In C. elegans, two CIP/KIP family CDK inhibitors (CKIs) are encoded by the
cki-1 and
cki-2 genes found in tandem on chromosome II.
cki-2 is a previously uncharacterised C. elegans CIP/KIP family homologue. Ectopically expressed CKI-2 colocalizes with chromosomal DNA resulting in a penetrant embryonic lethality. Little, however, is known about the loss-of-function phenotype of
cki-2. Using a post-transcriptional silencing approach we have found that
cki-2 co-suppressed embryos arrest at an early developmental stage with a highly disorganized intestinal morphology and a substantially increased number of intestinal and pharyngeal cells, suggesting that
cki-2 may regulate embryonic cell division in these lineages. Alternatively,
cki-2 may affect patterning more indirectly by altering the replication timing. In addition to its potential mitotic role in the embryo,
cki-2 co-suppression also causes an embryonic arrest at the one cell stage. Our observations suggest that
cki-2 may have a novel meiotic role, where
cki-2 co-suppressed embryos show apparent meiotic defects including extra polar body formation and aberrant polar body extrusion in addition to defects in pronuclear fusion and subsequent cytokinesis. Radiation sensitivity was investigated in
cki-2 co-suppresssed embryos which showed an increased sensitivity to ionizing radiation. Our observation suggests that
cki-2 may therefore be involved in a DNA damage checkpoint pathway.

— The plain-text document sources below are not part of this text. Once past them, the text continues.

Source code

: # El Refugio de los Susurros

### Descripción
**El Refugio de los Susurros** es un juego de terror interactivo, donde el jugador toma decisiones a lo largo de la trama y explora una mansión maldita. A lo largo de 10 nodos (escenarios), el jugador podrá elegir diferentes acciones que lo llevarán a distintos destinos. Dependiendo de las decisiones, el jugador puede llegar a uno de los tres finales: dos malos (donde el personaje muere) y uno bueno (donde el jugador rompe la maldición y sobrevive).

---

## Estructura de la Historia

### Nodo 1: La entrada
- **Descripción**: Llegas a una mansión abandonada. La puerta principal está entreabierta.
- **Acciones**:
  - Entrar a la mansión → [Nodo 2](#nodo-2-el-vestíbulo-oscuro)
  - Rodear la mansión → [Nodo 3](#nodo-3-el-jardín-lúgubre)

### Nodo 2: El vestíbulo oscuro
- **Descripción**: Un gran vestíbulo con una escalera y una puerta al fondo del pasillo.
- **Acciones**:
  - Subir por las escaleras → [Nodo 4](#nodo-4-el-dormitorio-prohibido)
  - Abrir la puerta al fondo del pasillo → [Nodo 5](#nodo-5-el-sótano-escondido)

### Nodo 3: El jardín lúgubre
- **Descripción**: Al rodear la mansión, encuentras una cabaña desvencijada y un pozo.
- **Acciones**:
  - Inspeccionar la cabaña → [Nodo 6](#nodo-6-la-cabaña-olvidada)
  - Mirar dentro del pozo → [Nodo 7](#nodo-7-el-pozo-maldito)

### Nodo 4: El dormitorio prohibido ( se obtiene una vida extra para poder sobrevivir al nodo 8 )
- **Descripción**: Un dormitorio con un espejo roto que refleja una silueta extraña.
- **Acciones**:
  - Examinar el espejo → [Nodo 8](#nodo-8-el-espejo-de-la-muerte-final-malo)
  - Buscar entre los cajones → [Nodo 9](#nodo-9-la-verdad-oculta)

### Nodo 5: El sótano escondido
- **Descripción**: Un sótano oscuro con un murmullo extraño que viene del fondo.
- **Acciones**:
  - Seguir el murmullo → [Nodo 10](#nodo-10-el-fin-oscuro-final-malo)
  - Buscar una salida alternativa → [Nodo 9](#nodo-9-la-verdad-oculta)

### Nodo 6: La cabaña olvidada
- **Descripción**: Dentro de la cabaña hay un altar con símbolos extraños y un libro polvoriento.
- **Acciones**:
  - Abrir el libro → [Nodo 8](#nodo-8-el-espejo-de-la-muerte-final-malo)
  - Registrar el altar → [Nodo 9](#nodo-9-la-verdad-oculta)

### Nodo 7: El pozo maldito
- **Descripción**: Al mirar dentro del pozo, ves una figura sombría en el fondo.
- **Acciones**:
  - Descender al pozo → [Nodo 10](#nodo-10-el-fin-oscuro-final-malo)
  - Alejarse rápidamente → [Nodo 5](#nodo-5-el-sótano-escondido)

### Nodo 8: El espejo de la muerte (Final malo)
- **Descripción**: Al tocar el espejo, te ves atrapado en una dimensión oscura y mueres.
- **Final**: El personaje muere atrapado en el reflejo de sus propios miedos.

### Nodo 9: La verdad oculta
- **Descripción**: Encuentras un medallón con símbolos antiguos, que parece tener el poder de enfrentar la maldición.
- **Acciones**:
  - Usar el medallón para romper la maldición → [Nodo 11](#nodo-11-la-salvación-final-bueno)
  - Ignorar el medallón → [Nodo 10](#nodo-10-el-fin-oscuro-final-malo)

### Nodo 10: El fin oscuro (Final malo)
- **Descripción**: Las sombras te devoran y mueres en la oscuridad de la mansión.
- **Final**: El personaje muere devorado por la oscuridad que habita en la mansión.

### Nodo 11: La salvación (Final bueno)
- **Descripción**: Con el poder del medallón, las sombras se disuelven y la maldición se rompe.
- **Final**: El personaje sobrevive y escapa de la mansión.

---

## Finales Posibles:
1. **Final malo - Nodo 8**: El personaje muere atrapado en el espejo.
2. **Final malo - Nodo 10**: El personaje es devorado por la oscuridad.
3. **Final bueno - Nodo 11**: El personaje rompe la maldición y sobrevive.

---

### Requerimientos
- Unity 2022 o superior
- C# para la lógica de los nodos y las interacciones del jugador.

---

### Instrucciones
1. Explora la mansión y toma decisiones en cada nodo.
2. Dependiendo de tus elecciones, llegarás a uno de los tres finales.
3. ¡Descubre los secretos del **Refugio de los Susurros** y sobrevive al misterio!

We are presently investigating the radiation sensitivity of the
cki-2 co-suppressed animals in different genetic combinations, which may allow us to establish a connection between
cki-2 and this pathway. Through yeast two-hybrid screens we found that CKI-2 interacts with PCN-1 (PCNA orthologue), RNF-1 (RING domain protein), and SMO-1 (SUMO orthologue). Both CKI-2 and RNF-1 showed a strong and specific interaction with SMO-1. Our in vivo competition assays reveal that SMO-1 antagonizes the CKI-2/RNF-1 interaction and that the CKI-2 N-terminal domain, which contains consensus SMO-1 conjugation sites, is required for this antagonism. Genetic interactions of
cki-2 and its interacting partners further reveal that both
rnf-1 and
smo-1 act as negative regulators of
cki-2. We further showed that CKI-2 can be modified by mono-ubiquitination in vivo therefore adding another level of complexity to the regulation of CKI-2. We are presently investigating whether CKI-2 is modified by SMO-1 in vivo. We are currently characterizing how these interacting partners of CKI-2 regulate its function during C. elegans development and we believe that our work underscores a novel regulatory mechanism for CIP/KIP family proteins.